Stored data
════

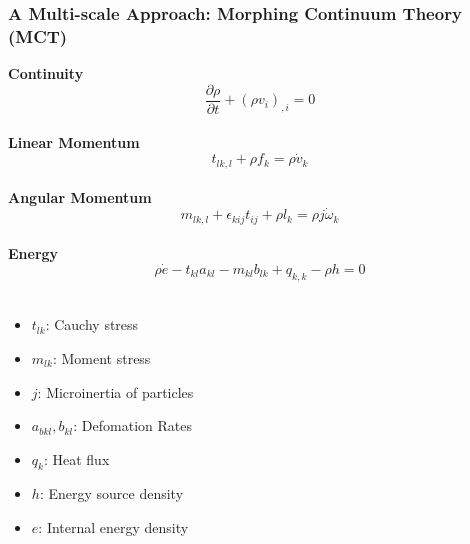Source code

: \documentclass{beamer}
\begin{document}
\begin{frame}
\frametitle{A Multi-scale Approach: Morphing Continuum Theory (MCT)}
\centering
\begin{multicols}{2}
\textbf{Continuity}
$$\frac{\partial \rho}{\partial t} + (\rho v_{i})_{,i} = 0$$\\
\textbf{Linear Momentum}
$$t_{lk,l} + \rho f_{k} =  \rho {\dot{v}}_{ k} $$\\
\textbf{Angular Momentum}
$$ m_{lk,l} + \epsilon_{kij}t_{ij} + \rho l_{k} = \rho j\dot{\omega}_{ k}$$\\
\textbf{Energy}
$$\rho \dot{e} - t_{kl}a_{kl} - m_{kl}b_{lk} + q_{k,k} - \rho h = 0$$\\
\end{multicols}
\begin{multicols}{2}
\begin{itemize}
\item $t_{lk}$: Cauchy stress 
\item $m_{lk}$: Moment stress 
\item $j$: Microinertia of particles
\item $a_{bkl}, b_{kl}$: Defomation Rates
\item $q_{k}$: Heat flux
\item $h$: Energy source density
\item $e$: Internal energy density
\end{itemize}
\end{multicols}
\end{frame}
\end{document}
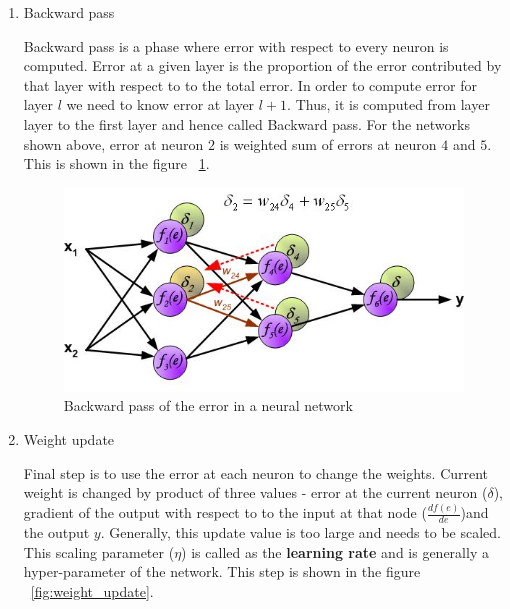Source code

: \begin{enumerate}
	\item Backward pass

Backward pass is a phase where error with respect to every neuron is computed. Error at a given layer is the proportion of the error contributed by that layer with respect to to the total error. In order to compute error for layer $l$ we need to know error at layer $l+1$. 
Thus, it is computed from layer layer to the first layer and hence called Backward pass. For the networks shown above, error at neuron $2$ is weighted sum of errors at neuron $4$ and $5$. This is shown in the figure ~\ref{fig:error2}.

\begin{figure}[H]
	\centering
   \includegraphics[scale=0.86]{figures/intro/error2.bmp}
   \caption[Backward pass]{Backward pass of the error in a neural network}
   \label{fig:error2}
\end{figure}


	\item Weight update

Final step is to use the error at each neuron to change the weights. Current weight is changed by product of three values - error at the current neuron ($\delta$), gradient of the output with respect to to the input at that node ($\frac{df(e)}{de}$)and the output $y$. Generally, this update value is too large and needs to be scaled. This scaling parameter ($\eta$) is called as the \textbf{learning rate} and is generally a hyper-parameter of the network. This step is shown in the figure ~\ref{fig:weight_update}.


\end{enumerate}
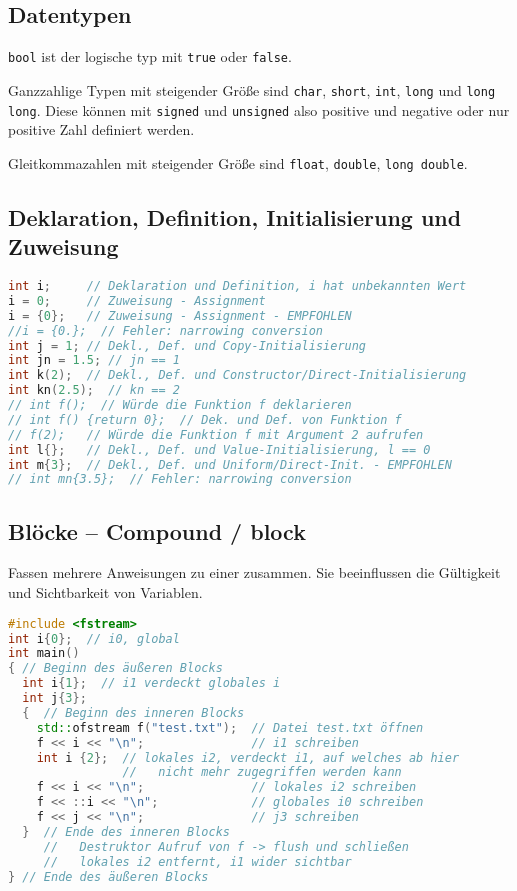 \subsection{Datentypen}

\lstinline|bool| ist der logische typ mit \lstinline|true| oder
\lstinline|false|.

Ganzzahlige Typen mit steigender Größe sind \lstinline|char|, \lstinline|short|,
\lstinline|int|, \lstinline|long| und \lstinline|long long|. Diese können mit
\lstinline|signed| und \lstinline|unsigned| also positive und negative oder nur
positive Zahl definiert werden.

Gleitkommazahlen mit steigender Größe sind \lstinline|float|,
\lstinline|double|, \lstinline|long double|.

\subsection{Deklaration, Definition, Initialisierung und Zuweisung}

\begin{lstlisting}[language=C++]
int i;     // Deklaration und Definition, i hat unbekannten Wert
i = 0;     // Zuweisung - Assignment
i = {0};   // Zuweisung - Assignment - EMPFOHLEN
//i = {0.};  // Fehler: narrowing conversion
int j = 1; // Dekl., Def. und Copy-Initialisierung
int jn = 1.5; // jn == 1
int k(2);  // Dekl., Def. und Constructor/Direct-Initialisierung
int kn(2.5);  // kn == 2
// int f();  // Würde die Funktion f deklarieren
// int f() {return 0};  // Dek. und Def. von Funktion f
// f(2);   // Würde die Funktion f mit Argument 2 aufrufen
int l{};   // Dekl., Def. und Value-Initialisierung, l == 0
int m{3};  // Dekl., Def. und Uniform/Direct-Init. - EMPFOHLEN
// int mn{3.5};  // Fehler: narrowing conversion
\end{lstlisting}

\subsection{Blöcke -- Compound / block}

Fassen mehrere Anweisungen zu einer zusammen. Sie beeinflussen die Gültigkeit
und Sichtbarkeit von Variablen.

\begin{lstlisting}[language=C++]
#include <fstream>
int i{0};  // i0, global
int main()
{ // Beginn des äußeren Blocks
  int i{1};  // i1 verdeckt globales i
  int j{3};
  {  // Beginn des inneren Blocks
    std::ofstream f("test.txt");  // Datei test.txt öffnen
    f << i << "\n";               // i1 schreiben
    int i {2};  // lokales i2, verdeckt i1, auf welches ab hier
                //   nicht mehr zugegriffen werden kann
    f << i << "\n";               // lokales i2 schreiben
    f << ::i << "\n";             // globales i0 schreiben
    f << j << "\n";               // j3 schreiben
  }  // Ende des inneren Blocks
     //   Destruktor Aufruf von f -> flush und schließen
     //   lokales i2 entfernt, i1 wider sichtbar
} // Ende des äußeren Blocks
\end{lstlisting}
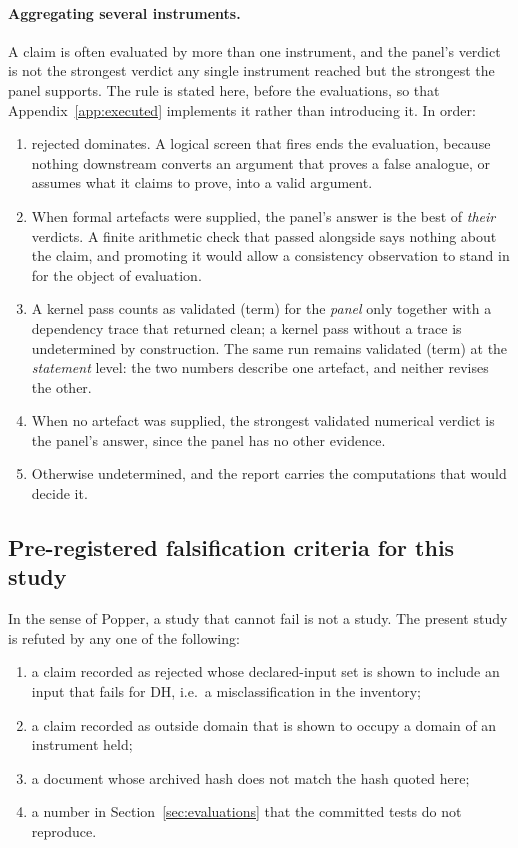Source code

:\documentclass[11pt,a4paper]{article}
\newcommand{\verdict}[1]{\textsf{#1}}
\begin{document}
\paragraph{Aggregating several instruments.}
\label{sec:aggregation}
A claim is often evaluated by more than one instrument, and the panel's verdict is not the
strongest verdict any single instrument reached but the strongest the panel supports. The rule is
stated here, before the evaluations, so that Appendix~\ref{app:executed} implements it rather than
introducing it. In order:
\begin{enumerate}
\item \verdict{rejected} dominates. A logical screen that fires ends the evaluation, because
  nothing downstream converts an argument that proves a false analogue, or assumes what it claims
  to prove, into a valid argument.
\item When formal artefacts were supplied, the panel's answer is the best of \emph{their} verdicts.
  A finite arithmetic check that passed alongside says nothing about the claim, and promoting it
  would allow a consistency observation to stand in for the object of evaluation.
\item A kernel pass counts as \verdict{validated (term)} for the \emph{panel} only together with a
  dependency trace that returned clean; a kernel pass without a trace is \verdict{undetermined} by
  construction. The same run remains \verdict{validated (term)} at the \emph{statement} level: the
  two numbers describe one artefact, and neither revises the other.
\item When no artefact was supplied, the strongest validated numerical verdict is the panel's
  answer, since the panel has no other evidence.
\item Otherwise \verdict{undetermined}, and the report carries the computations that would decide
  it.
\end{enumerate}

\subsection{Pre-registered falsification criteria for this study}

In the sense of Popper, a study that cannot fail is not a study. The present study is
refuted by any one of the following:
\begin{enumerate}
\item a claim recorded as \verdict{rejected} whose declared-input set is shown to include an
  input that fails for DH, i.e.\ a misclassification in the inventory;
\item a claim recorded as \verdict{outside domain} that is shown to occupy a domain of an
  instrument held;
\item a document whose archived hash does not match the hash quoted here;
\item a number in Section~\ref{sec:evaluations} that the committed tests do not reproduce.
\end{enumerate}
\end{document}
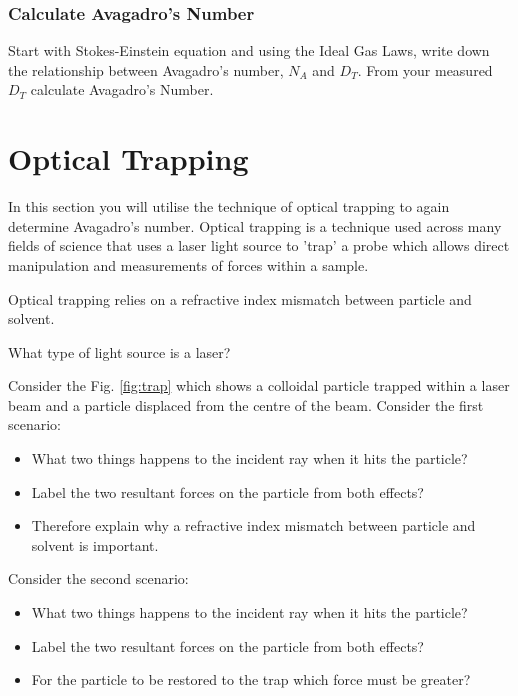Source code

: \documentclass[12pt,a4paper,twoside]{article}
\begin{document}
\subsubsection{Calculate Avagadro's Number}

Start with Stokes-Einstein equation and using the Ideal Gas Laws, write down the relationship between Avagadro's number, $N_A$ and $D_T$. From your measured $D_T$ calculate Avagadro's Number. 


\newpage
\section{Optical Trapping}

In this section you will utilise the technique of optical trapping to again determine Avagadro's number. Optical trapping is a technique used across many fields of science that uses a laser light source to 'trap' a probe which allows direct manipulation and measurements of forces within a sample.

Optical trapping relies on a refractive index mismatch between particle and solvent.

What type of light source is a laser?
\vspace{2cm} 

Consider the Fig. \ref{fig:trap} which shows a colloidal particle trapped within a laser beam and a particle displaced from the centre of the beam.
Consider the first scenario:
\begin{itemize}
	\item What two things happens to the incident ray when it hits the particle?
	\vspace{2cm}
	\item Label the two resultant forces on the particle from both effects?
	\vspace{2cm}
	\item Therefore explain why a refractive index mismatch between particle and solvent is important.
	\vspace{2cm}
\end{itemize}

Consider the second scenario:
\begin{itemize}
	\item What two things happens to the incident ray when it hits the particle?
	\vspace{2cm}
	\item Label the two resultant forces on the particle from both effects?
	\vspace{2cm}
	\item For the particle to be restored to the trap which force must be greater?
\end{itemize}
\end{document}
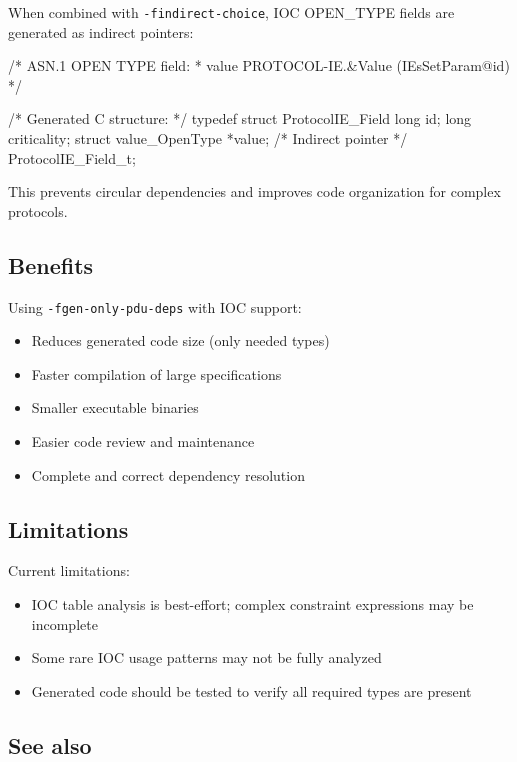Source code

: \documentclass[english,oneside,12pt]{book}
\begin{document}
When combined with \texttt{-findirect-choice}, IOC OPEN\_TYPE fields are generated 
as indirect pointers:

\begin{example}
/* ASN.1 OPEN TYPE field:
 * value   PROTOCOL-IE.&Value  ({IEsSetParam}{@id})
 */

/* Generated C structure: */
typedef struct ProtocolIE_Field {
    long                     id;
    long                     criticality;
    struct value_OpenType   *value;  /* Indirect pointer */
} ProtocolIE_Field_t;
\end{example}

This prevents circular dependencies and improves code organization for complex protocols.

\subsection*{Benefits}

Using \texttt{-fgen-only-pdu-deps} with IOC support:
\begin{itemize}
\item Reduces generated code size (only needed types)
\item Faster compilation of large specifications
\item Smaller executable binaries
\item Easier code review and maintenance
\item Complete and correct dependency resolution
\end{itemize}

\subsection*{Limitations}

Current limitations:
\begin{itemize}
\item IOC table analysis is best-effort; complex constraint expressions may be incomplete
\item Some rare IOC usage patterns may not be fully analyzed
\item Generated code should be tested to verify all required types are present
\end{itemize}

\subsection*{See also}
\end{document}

════

The problem
Copy every line of the records above that contains "Zuweisung".

Response to the exercise
\subsection{Deklaration, Definition, Initialisierung und Zuweisung}
i = 0;     // Zuweisung - Assignment
i = {0};   // Zuweisung - Assignment - EMPFOHLEN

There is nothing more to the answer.